Problem statement ->
Which lines below include the string "html"? Please show each one.
++++ The records
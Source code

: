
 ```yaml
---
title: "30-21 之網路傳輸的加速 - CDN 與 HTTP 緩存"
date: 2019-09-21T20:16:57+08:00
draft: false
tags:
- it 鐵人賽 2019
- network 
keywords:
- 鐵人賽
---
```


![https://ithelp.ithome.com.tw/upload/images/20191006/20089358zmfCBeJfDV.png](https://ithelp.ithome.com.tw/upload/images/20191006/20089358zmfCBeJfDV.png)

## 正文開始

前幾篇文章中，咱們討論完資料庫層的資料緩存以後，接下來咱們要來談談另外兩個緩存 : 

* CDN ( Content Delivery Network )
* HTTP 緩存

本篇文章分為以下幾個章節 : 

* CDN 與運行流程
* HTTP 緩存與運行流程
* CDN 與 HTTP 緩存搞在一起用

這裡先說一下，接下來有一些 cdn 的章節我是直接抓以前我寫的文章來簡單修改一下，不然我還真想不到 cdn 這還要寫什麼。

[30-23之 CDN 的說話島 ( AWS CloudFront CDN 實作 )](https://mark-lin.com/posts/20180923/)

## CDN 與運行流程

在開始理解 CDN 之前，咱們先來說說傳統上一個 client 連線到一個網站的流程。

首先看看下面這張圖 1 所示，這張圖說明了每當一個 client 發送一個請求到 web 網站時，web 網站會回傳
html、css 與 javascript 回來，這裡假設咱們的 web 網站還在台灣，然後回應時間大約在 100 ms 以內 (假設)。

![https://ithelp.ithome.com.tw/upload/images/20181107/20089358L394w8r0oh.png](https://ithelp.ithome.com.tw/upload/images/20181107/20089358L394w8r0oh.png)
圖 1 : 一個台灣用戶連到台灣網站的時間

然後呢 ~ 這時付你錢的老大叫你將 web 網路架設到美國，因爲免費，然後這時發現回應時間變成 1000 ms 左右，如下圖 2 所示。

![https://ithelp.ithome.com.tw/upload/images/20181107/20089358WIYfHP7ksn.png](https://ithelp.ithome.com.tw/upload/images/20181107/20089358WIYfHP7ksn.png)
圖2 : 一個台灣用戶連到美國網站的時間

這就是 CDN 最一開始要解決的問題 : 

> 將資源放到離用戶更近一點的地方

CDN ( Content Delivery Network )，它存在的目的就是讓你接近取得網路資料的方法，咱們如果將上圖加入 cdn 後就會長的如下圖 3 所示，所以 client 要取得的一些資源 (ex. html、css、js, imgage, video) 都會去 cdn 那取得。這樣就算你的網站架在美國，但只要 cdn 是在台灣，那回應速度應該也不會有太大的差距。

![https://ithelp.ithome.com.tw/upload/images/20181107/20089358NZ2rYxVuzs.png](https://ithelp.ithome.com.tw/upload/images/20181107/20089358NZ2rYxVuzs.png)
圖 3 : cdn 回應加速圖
++++++++
Solution to this problem ->
html、css 與 javascript 回來，這裡假設咱們的 web 網站還在台灣，然後回應時間大約在 100 ms 以內 (假設)。
CDN ( Content Delivery Network )，它存在的目的就是讓你接近取得網路資料的方法，咱們如果將上圖加入 cdn 後就會長的如下圖 3 所示，所以 client 要取得的一些資源 (ex. html、css、js, imgage, video) 都會去 cdn 那取得。這樣就算你的網站架在美國，但只要 cdn 是在台灣，那回應速度應該也不會有太大的差距。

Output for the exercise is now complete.